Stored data
===
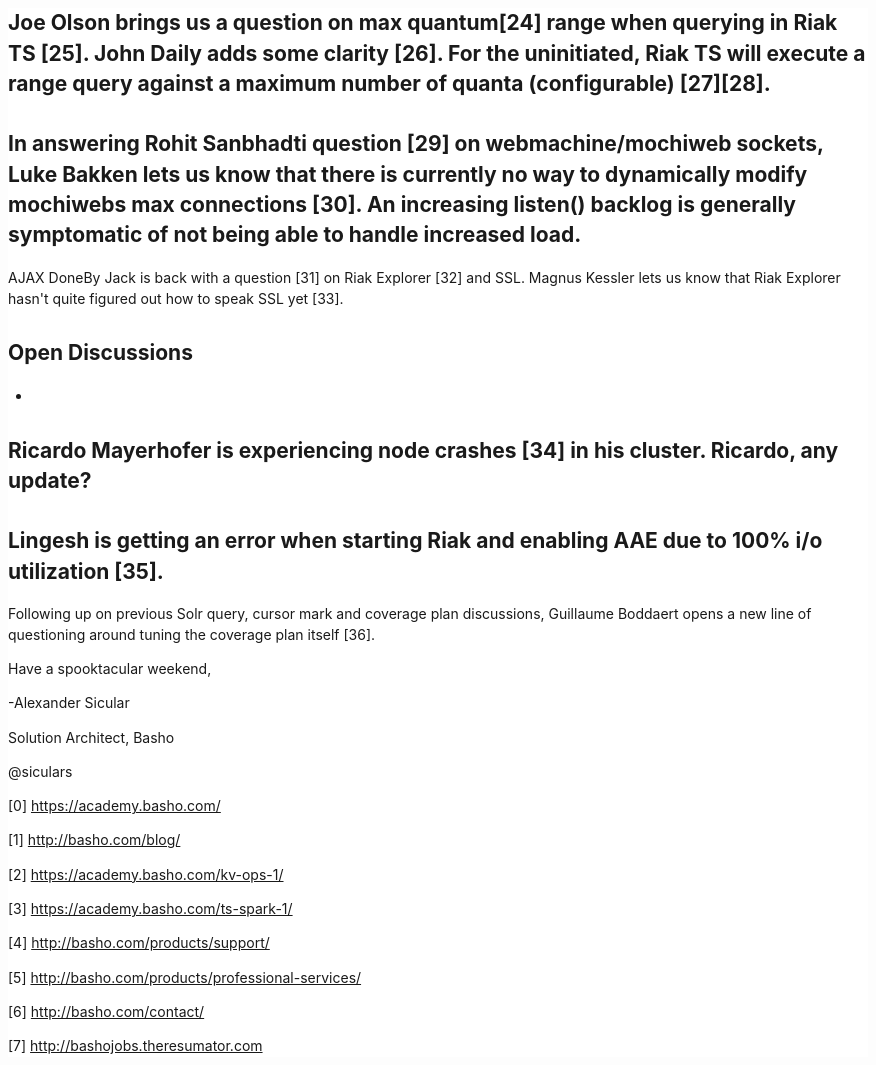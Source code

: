  Joe Olson brings us a question on max quantum[24] range when querying in
 Riak TS [25]. John Daily adds some clarity [26]. For the uninitiated, Riak
 TS will execute a range query against a maximum number of quanta
 (configurable) [27][28].
 -

 In answering Rohit Sanbhadti question [29] on webmachine/mochiweb
 sockets, Luke Bakken lets us know that there is currently no way to
 dynamically modify mochiwebs max connections [30]. An increasing listen()
 backlog is generally symptomatic of not being able to handle increased load.
 -

 AJAX DoneBy Jack is back with a question [31] on Riak Explorer [32] and
 SSL. Magnus Kessler lets us know that Riak Explorer hasn't quite figured
 out how to speak SSL yet [33].



## Open Discussions


 -

 Ricardo Mayerhofer is experiencing node crashes [34] in his cluster.
 Ricardo, any update?
 -

 Lingesh is getting an error when starting Riak and enabling AAE due to
 100% i/o utilization [35].
 -

 Following up on previous Solr query, cursor mark and coverage plan
 discussions, Guillaume Boddaert opens a new line of questioning around
 tuning the coverage plan itself [36].



Have a spooktacular weekend,

-Alexander Sicular

Solution Architect, Basho

@siculars


[0] https://academy.basho.com/

[1] http://basho.com/blog/

[2] https://academy.basho.com/kv-ops-1/

[3] https://academy.basho.com/ts-spark-1/

[4] http://basho.com/products/support/

[5] http://basho.com/products/professional-services/

[6] http://basho.com/contact/

[7] http://bashojobs.theresumator.com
===
WHAT TO DO
Transcribe every entry word for word, excluding images.

YOUR SOLUTION
Source code

:  Joe Olson brings us a question on max quantum[24] range when querying in
 Riak TS [25]. John Daily adds some clarity [26]. For the uninitiated, Riak
 TS will execute a range query against a maximum number of quanta
 (configurable) [27][28].
 -

 In answering Rohit Sanbhadti question [29] on webmachine/mochiweb
 sockets, Luke Bakken lets us know that there is currently no way to
 dynamically modify mochiwebs max connections [30]. An increasing listen()
 backlog is generally symptomatic of not being able to handle increased load.
 -

 AJAX DoneBy Jack is back with a question [31] on Riak Explorer [32] and
 SSL. Magnus Kessler lets us know that Riak Explorer hasn't quite figured
 out how to speak SSL yet [33].



## Open Discussions


 -

 Ricardo Mayerhofer is experiencing node crashes [34] in his cluster.
 Ricardo, any update?
 -

 Lingesh is getting an error when starting Riak and enabling AAE due to
 100% i/o utilization [35].
 -

 Following up on previous Solr query, cursor mark and coverage plan
 discussions, Guillaume Boddaert opens a new line of questioning around
 tuning the coverage plan itself [36].



Have a spooktacular weekend,

-Alexander Sicular

Solution Architect, Basho

@siculars


[0] https://academy.basho.com/

[1] http://basho.com/blog/

[2] https://academy.basho.com/kv-ops-1/

[3] https://academy.basho.com/ts-spark-1/

[4] http://basho.com/products/support/

[5] http://basho.com/products/professional-services/

[6] http://basho.com/contact/

[7] http://bashojobs.theresumator.com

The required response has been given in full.